Man kann hier unterscheiden zwischen elektrischen, elektro-chemischen, mechanischen und chemischen Energiespeichern. Bei den elektrischen Speichern handelt es sich zumeist um Kurzzeitspeicher wie Kondensatoren und supraleitende magnetische Energiespeicher.

Die bekanntesten elektro-chemischen Speicher sind Bleiakkus, wie sie als Starterbatterien, Staplerbatterien und aus stationären unterbrechungsfreien Stromversorgungen bekannt sind. Lithium-Ionen-Baterien nutzen heute alle Smartphones, Tablets und Notebooks sowie alle E-Mobile. Akkus aus/für E-Mobile werden auch in stationären Speichern genutzt.

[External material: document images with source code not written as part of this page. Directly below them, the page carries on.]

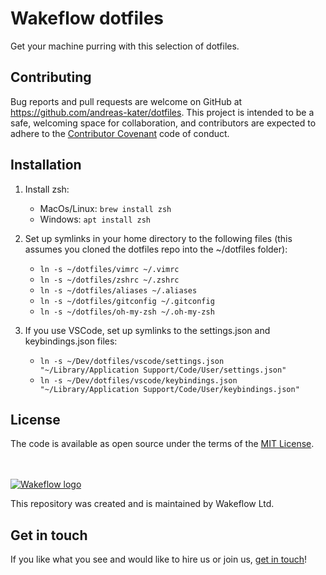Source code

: # Wakeflow dotfiles

Get your machine purring with this selection of dotfiles.

## Contributing

Bug reports and pull requests are welcome on GitHub at
https://github.com/andreas-kater/dotfiles. This project is intended to be a safe,
welcoming space for collaboration, and contributors are expected to adhere to the [Contributor Covenant](contributor-covenant.org) code of conduct.


## Installation

1. Install zsh:
   - MacOs/Linux: `brew install zsh`
   - Windows: `apt install zsh`

2. Set up symlinks in your home directory to the following files (this assumes you cloned the dotfiles repo into the ~/dotfiles folder): 
   - `ln -s ~/dotfiles/vimrc ~/.vimrc`
   - `ln -s ~/dotfiles/zshrc ~/.zshrc`
   - `ln -s ~/dotfiles/aliases ~/.aliases`
   - `ln -s ~/dotfiles/gitconfig ~/.gitconfig`
   - `ln -s ~/dotfiles/oh-my-zsh ~/.oh-my-zsh`
    
3. If you use VSCode, set up symlinks to the settings.json and keybindings.json files:
   - `ln -s ~/Dev/dotfiles/vscode/settings.json "~/Library/Application Support/Code/User/settings.json"`
   - `ln -s ~/Dev/dotfiles/vscode/keybindings.json "~/Library/Application Support/Code/User/keybindings.json"`

## License

The code is available as open source under the terms of the [MIT
License](http://opensource.org/licenses/MIT).

<br></br>
[![Wakeflow
logo](https://wakeflow.io/images/wakeflowlogo.png)](https://wakeflow.io)

This repository was created and is maintained by Wakeflow Ltd.

## Get in touch
If you like what you see and would like to hire us or join us, [get in
touch](https://wakeflow.io/jobs)!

In Bayern gab es auch die Idee, derartiges Akkus nach Ablauf ihres Lebens im Fahrzeug im Keller der Nutzer als stationären Speicher einzusetzen.

Flow-Batterien sind als stationäre Energiespeicher schon länger verfügbar, konnten sich jedoch in der Praxis noch nicht in größeren Stückzahlen durchsetzen. Das hat jedoch weniger technische als wirtschaftliche und da in erster Linie politische Ursachen. Natrium-Schwefel-Akkus kommen ohne Lithium und ohne Kobalt aus.

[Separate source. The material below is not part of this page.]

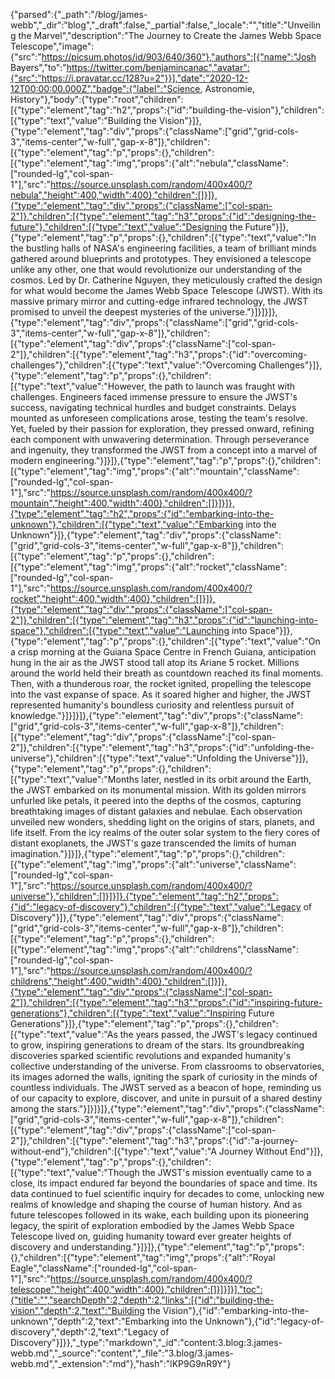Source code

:{"parsed":{"_path":"/blog/james-webb","_dir":"blog","_draft":false,"_partial":false,"_locale":"","title":"Unveiling the Marvel","description":"The Journey to Create the James Webb Space Telescope","image":{"src":"https://picsum.photos/id/903/640/360"},"authors":[{"name":"Josh Bayers","to":"https://twitter.com/benjamincanac","avatar":{"src":"https://i.pravatar.cc/128?u=2"}}],"date":"2020-12-12T00:00:00.000Z","badge":{"label":"Science, Astronomie, History"},"body":{"type":"root","children":[{"type":"element","tag":"h2","props":{"id":"building-the-vision"},"children":[{"type":"text","value":"Building the Vision"}]},{"type":"element","tag":"div","props":{"className":["grid","grid-cols-3","items-center","w-full","gap-x-8"]},"children":[{"type":"element","tag":"p","props":{},"children":[{"type":"element","tag":"img","props":{"alt":"nebula","className":["rounded-lg","col-span-1"],"src":"https://source.unsplash.com/random/400x400/?nebula","height":400,"width":400},"children":[]}]},{"type":"element","tag":"div","props":{"className":["col-span-2"]},"children":[{"type":"element","tag":"h3","props":{"id":"designing-the-future"},"children":[{"type":"text","value":"Designing the Future"}]},{"type":"element","tag":"p","props":{},"children":[{"type":"text","value":"In the bustling halls of NASA's engineering facilities, a team of brilliant minds gathered around blueprints and prototypes. They envisioned a telescope unlike any other, one that would revolutionize our understanding of the cosmos. Led by Dr. Catherine Nguyen, they meticulously crafted the design for what would become the James Webb Space Telescope (JWST). With its massive primary mirror and cutting-edge infrared technology, the JWST promised to unveil the deepest mysteries of the universe."}]}]}]},{"type":"element","tag":"div","props":{"className":["grid","grid-cols-3","items-center","w-full","gap-x-8"]},"children":[{"type":"element","tag":"div","props":{"className":["col-span-2"]},"children":[{"type":"element","tag":"h3","props":{"id":"overcoming-challenges"},"children":[{"type":"text","value":"Overcoming Challenges"}]},{"type":"element","tag":"p","props":{},"children":[{"type":"text","value":"However, the path to launch was fraught with challenges. Engineers faced immense pressure to ensure the JWST's success, navigating technical hurdles and budget constraints. Delays mounted as unforeseen complications arose, testing the team's resolve. Yet, fueled by their passion for exploration, they pressed onward, refining each component with unwavering determination. Through perseverance and ingenuity, they transformed the JWST from a concept into a marvel of modern engineering."}]}]},{"type":"element","tag":"p","props":{},"children":[{"type":"element","tag":"img","props":{"alt":"mountain","className":["rounded-lg","col-span-1"],"src":"https://source.unsplash.com/random/400x400/?mountain","height":400,"width":400},"children":[]}]}]},{"type":"element","tag":"h2","props":{"id":"embarking-into-the-unknown"},"children":[{"type":"text","value":"Embarking into the Unknown"}]},{"type":"element","tag":"div","props":{"className":["grid","grid-cols-3","items-center","w-full","gap-x-8"]},"children":[{"type":"element","tag":"p","props":{},"children":[{"type":"element","tag":"img","props":{"alt":"rocket","className":["rounded-lg","col-span-1"],"src":"https://source.unsplash.com/random/400x400/?rocket","height":400,"width":400},"children":[]}]},{"type":"element","tag":"div","props":{"className":["col-span-2"]},"children":[{"type":"element","tag":"h3","props":{"id":"launching-into-space"},"children":[{"type":"text","value":"Launching into Space"}]},{"type":"element","tag":"p","props":{},"children":[{"type":"text","value":"On a crisp morning at the Guiana Space Centre in French Guiana, anticipation hung in the air as the JWST stood tall atop its Ariane 5 rocket. Millions around the world held their breath as countdown reached its final moments. Then, with a thunderous roar, the rocket ignited, propelling the telescope into the vast expanse of space. As it soared higher and higher, the JWST represented humanity's boundless curiosity and relentless pursuit of knowledge."}]}]}]},{"type":"element","tag":"div","props":{"className":["grid","grid-cols-3","items-center","w-full","gap-x-8"]},"children":[{"type":"element","tag":"div","props":{"className":["col-span-2"]},"children":[{"type":"element","tag":"h3","props":{"id":"unfolding-the-universe"},"children":[{"type":"text","value":"Unfolding the Universe"}]},{"type":"element","tag":"p","props":{},"children":[{"type":"text","value":"Months later, nestled in its orbit around the Earth, the JWST embarked on its monumental mission. With its golden mirrors unfurled like petals, it peered into the depths of the cosmos, capturing breathtaking images of distant galaxies and nebulae. Each observation unveiled new wonders, shedding light on the origins of stars, planets, and life itself. From the icy realms of the outer solar system to the fiery cores of distant exoplanets, the JWST's gaze transcended the limits of human imagination."}]}]},{"type":"element","tag":"p","props":{},"children":[{"type":"element","tag":"img","props":{"alt":"universe","className":["rounded-lg","col-span-1"],"src":"https://source.unsplash.com/random/400x400/?universe"},"children":[]}]}]},{"type":"element","tag":"h2","props":{"id":"legacy-of-discovery"},"children":[{"type":"text","value":"Legacy of Discovery"}]},{"type":"element","tag":"div","props":{"className":["grid","grid-cols-3","items-center","w-full","gap-x-8"]},"children":[{"type":"element","tag":"p","props":{},"children":[{"type":"element","tag":"img","props":{"alt":"childrens","className":["rounded-lg","col-span-1"],"src":"https://source.unsplash.com/random/400x400/?childrens","height":400,"width":400},"children":[]}]},{"type":"element","tag":"div","props":{"className":["col-span-2"]},"children":[{"type":"element","tag":"h3","props":{"id":"inspiring-future-generations"},"children":[{"type":"text","value":"Inspiring Future Generations"}]},{"type":"element","tag":"p","props":{},"children":[{"type":"text","value":"As the years passed, the JWST's legacy continued to grow, inspiring generations to dream of the stars. Its groundbreaking discoveries sparked scientific revolutions and expanded humanity's collective understanding of the universe. From classrooms to observatories, its images adorned the walls, igniting the spark of curiosity in the minds of countless individuals. The JWST served as a beacon of hope, reminding us of our capacity to explore, discover, and unite in pursuit of a shared destiny among the stars."}]}]}]},{"type":"element","tag":"div","props":{"className":["grid","grid-cols-3","items-center","w-full","gap-x-8"]},"children":[{"type":"element","tag":"div","props":{"className":["col-span-2"]},"children":[{"type":"element","tag":"h3","props":{"id":"a-journey-without-end"},"children":[{"type":"text","value":"A Journey Without End"}]},{"type":"element","tag":"p","props":{},"children":[{"type":"text","value":"Though the JWST's mission eventually came to a close, its impact endured far beyond the boundaries of space and time. Its data continued to fuel scientific inquiry for decades to come, unlocking new realms of knowledge and shaping the course of human history. And as future telescopes followed in its wake, each building upon its pioneering legacy, the spirit of exploration embodied by the James Webb Space Telescope lived on, guiding humanity toward ever greater heights of discovery and understanding."}]}]},{"type":"element","tag":"p","props":{},"children":[{"type":"element","tag":"img","props":{"alt":"Royal Eagle","className":["rounded-lg","col-span-1"],"src":"https://source.unsplash.com/random/400x400/?telescope","height":400,"width":400},"children":[]}]}]}],"toc":{"title":"","searchDepth":2,"depth":2,"links":[{"id":"building-the-vision","depth":2,"text":"Building the Vision"},{"id":"embarking-into-the-unknown","depth":2,"text":"Embarking into the Unknown"},{"id":"legacy-of-discovery","depth":2,"text":"Legacy of Discovery"}]}},"_type":"markdown","_id":"content:3.blog:3.james-webb.md","_source":"content","_file":"3.blog/3.james-webb.md","_extension":"md"},"hash":"lKP9G9nR9Y"}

Bei den mechanischen Speichern sind die Pumpspeicher die bekanntesten. Die benötigen allerdings eine entsprechende Topologie und stoßen in der öffentlichen Meinung immer wieder auf Widerstand und sind für dezentrale Einspeisung ins Verteilnetz meist überdimensioniert. Ein weiteres Problem ist auch bei Pumspeicherwerken die Wirtschaftlichkeit, die jedoch in erster Linie am fehlenden politischen Willen oder vielleicht sogar am fehlenden technischen Verständnis in der Politik beruht.

Neben Druckluftspeichern und Flüssigluftspeichern kommen auch Schwungradspeicher vorwiegend in der unterbrechungsfreien Notstromversorgung zum Einsatz. An der TU Dresden ist derzeit ein deutlich größeren Schwungradspeicher in der Entwicklung.

Bei chemischen Energiespeichern handelt es sich um Power-to-Gas/Gas-to-Power-Systeme, die zwar einen im Vergleich niedrigeren Gesamtwirkungsgrad haben, jedoch den Vorteil der verlustfreien Langzeitspeicherung.

Wo kommen Stromspeicher derzeit zum Einsatz?

Etwa zwei Drittel der aktuellen Investitionen in Stromspeicher finden in privaten Haushalten, Industrie und Gewerbe statt. In diesen Fällen wird auf dem Nutzer-Grundstück investiert und das öffentliche Netz nicht tangiert. Anbieter wie die Shell-Tochter Sonnen bieten neben der Speichertechnik auch die Einbindung in eine virtuelle Kraftwerksstruktur an.

Nur ein Drittel der Investitionen geht in Deutschland bislang in die Systeminfrastruktur. Grund dafür sind die regulatorischen Rahmenbedingungen für den Speichereinsatz, die weiterhin die größte Wachstumsbremse für den Speicherausbau im Netz sind. Die rechtliche Einordnung der Speicher ist völlig unzureichend.

Strom wird bei Speichern mehrfach besteuert und mit Abgaben belegt, denn der Speicher gilt einerseits als Endverbraucher und andererseits als Stromerzeuger. Das derzeitige Energierecht basiert in seinen Grundzügen hauptsächlich noch auf dem alten Energiesystem mit zentralen Großkraftwerken und der Kaskadierung über die einzelnen Netzebenen bis ins Verteilnetz.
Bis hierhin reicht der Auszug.